They have reasons to be ruminative. A cow that no longer gives milk, has little value for farmers. Bulls even less so. An estimated 30 million of them are simply being let loose every year.
This feeds a lucrative cattle-smuggling trade along the 4,000-km border India shares with Bangladesh, with trafficking particularly prolific in West Bengal and Assam.
Since coming to power, the BJP gave the BSF a clear mandate: end the smuggling of India’s ‘holy’ cows to Bangladesh that thrived along outposts, such as the one at Taki, which is part of the Basirhat sub-division in the North 24 Parganas district.
Five years later, with a major election beckoning, the crackdown on cattle slaughter across India and plugging age-old smuggler routes to Bangladesh have had an unintended, if not wholly unprecedented, result.
In 1955, the Expert Committee on the Prevention of Slaughter of Cattle had noted “what a menace wild cattle can be”, forcing “desperate” governments to “spend a considerable sum for catching (them)…to save the crops”.
That warning wasn’t paid heed to and now, across India, farmers lie awake at night desperately trying to protect their crops, schools are being broken into to shelter cows while state governments are once again spending considerable sums.
Things are different along the Ichamati too. Its ever-changing waters, the border between India and Bangladesh and inevitable muddy maps allow smugglers to prosper.
Till a few months ago, these seized cows would’ve ended up in customs auction.

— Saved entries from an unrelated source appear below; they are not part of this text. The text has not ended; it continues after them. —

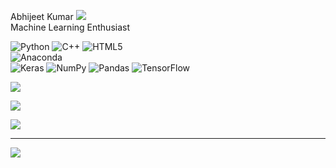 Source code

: <!-- #  About Me: -->
Abhijeet Kumar  [![](https://img.shields.io/badge/-%230077B5.svg?logo=linkedin&logoColor=white)](https://linkedin.com/in/abhijeet-kumar-4a6667236) <br>Machine Learning Enthusiast<br>


<!-- ## 🌐 Socials: -->
<!-- [![LinkedIn](https://img.shields.io/badge/LinkedIn-%230077B5.svg?logo=linkedin&logoColor=white)](https://linkedin.com/in/abhijeet-kumar-4a6667236)  -->

<!-- # 💻 Tech Stack: -->
![Python](https://img.shields.io/badge/python-3670A0?style=for-the-badge&logo=python&logoColor=ffdd54) ![C++](https://img.shields.io/badge/c++-%2300599C.svg?style=for-the-badge&logo=c%2B%2B&logoColor=white) ![HTML5](https://img.shields.io/badge/html5-%23E34F26.svg?style=for-the-badge&logo=html5&logoColor=white)<br> ![Anaconda](https://img.shields.io/badge/Anaconda-%2344A833.svg?style=for-the-badge&logo=anaconda&logoColor=white) <br> ![Keras](https://img.shields.io/badge/Keras-%23D00000.svg?style=for-the-badge&logo=Keras&logoColor=white) ![NumPy](https://img.shields.io/badge/numpy-%23013243.svg?style=for-the-badge&logo=numpy&logoColor=white) ![Pandas](https://img.shields.io/badge/pandas-%23150458.svg?style=for-the-badge&logo=pandas&logoColor=white) ![TensorFlow](https://img.shields.io/badge/TensorFlow-%23FF6F00.svg?style=for-the-badge&logo=TensorFlow&logoColor=white)
<!-- # 📊 GitHub Stats: -->
![](https://github-readme-stats.vercel.app/api/top-langs/?username=Abhijeetsoorayawanshi&theme=vue-dark&hide_border=false&include_all_commits=false&count_private=false&layout=compact)
<!-- ![](https://github-readme-stats.vercel.app/api?username=Abhijeetsoorayawanshi&theme=vue-dark&hide_border=false&include_all_commits=false&count_private=false)<br/> -->
![](https://github-readme-streak-stats.herokuapp.com/?user=Abhijeetsoorayawanshi&theme=vue-dark&hide_border=false)<br/>


<!-- ### ✍️ Random Dev Quote -->
![](https://quotes-github-readme.vercel.app/api?type=horizontal&theme=radical)

---
[![](https://visitcount.itsvg.in/api?id=Abhijeetsoorayawanshi&icon=0&color=0)](https://visitcount.itsvg.in)

<!-- Proudly created with GPRM ( https://gprm.itsvg.in ) -->
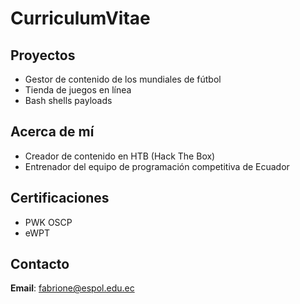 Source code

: # CurriculumVitae
## Proyectos
- Gestor de contenido de los mundiales de fútbol
- Tienda de juegos en línea
- Bash shells payloads
## Acerca de mí
- Creador de contenido en HTB (Hack The Box)
- Entrenador del equipo de programación competitiva de Ecuador

## Certificaciones
- PWK OSCP
- eWPT
## Contacto
**Email**: fabrione@espol.edu.ec
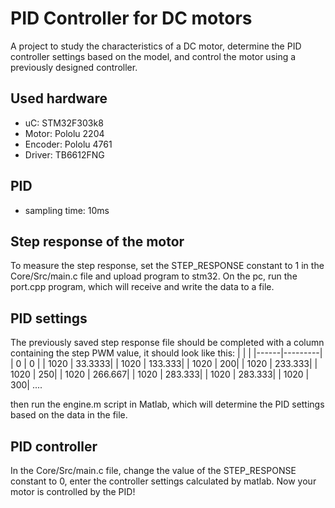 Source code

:# PID Controller for DC motors
A project to study the characteristics of a DC motor, determine the PID controller settings based on the model, and control the motor using a previously designed controller.

## Used hardware
- uC: STM32F303k8
- Motor: Pololu 2204
- Encoder: Pololu 4761
- Driver: TB6612FNG

## PID 
- sampling time: 10ms
## Step response of the motor
To measure the step response, set the STEP_RESPONSE constant to 1 in the Core/Src/main.c file and upload program to stm32. On the pc, run the port.cpp program, which will receive and write the data to a file.
## PID settings
The previously saved step response file should be completed with a column containing the step PWM value, it should look like this:
|      |         |
|------|---------|
| 0 | 0 |
| 1020 | 33.3333|
| 1020 | 133.333|
| 1020 | 200|
| 1020 | 233.333|
| 1020 | 250|
| 1020 | 266.667|
| 1020 | 283.333|
| 1020 | 283.333|
| 1020 | 300|
....

then run the engine.m script in Matlab, which will determine the PID settings based on the data in the file.

## PID controller

In the Core/Src/main.c file, change the value of the STEP_RESPONSE constant to 0, enter the controller settings calculated by matlab. Now your motor is controlled by the PID!  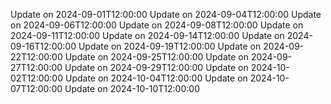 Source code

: Update on 2024-09-01T12:00:00
Update on 2024-09-04T12:00:00
Update on 2024-09-06T12:00:00
Update on 2024-09-08T12:00:00
Update on 2024-09-11T12:00:00
Update on 2024-09-14T12:00:00
Update on 2024-09-16T12:00:00
Update on 2024-09-19T12:00:00
Update on 2024-09-22T12:00:00
Update on 2024-09-25T12:00:00
Update on 2024-09-27T12:00:00
Update on 2024-09-29T12:00:00
Update on 2024-10-02T12:00:00
Update on 2024-10-04T12:00:00
Update on 2024-10-07T12:00:00
Update on 2024-10-10T12:00:00
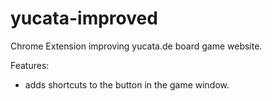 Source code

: # yucata-improved
Chrome Extension improving yucata.de board game website.

Features:
 - adds shortcuts to the button in the game window. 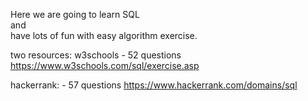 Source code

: Here we are going to learn SQL    
and    
have lots of fun with easy algorithm exercise.   

two resources:
w3schools - 52 questions
https://www.w3schools.com/sql/exercise.asp     

hackerrank: - 57 questions
https://www.hackerrank.com/domains/sql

But since December, the department has cited a Supreme Court order, refusing to auction the seized cattle. The police, the BSF maintains, have also been uncooperative.
“Woh bhi sochte hai, hum bhi kya karen (They also wonder what to do). We try and get NGOs or gaushalas to take them. But it’s expensive,” says a 27-year-old BSF jawan from Haryana at the outpost.
“It could be worse though. The chain of smuggling has broken. Supply is less and, surprisingly, demand in Bangladesh has also gone down. Otherwise, we’d be drowning in them, like they are everywhere else.”
The politics of cattle smuggling is visceral in Basirhat. The 70-km border of the North 24 Parganas district, 55 km of which is riverine, accounted for almost half of the total cattle smuggled through Bengal.
This also was the foundation for the BJP’s entry into the state assembly, with an acerbic campaign to “stop Bengal from becoming Afghanistan”, propelling a victory for former legislator Samik Bhattacharya.
In 2016, Prime Minister Narendra Modi urged Basirhat to “show Bengal the way out of darkness”.
That cattle smuggling has dipped is something the ruling TMC and BJP agree on today.
Bhattacharya speaks of the “breakdown of the TMC syndicate that controlled cattle smuggling due to increased awareness and decrease in supply”, while sitting Lok Sabha MP from TMC Idris Ali credits it to “people not wanting to do anything ‘wrong’ that goes against what our leader Mamata Banerjee wants”.
BSF director-general KK Sharma said in July that numbers had continually dropped since 2014, with the force seizing 1.11 lakh cattle heads across the 4,156-km border in 2017, down from 1.74 in 2016.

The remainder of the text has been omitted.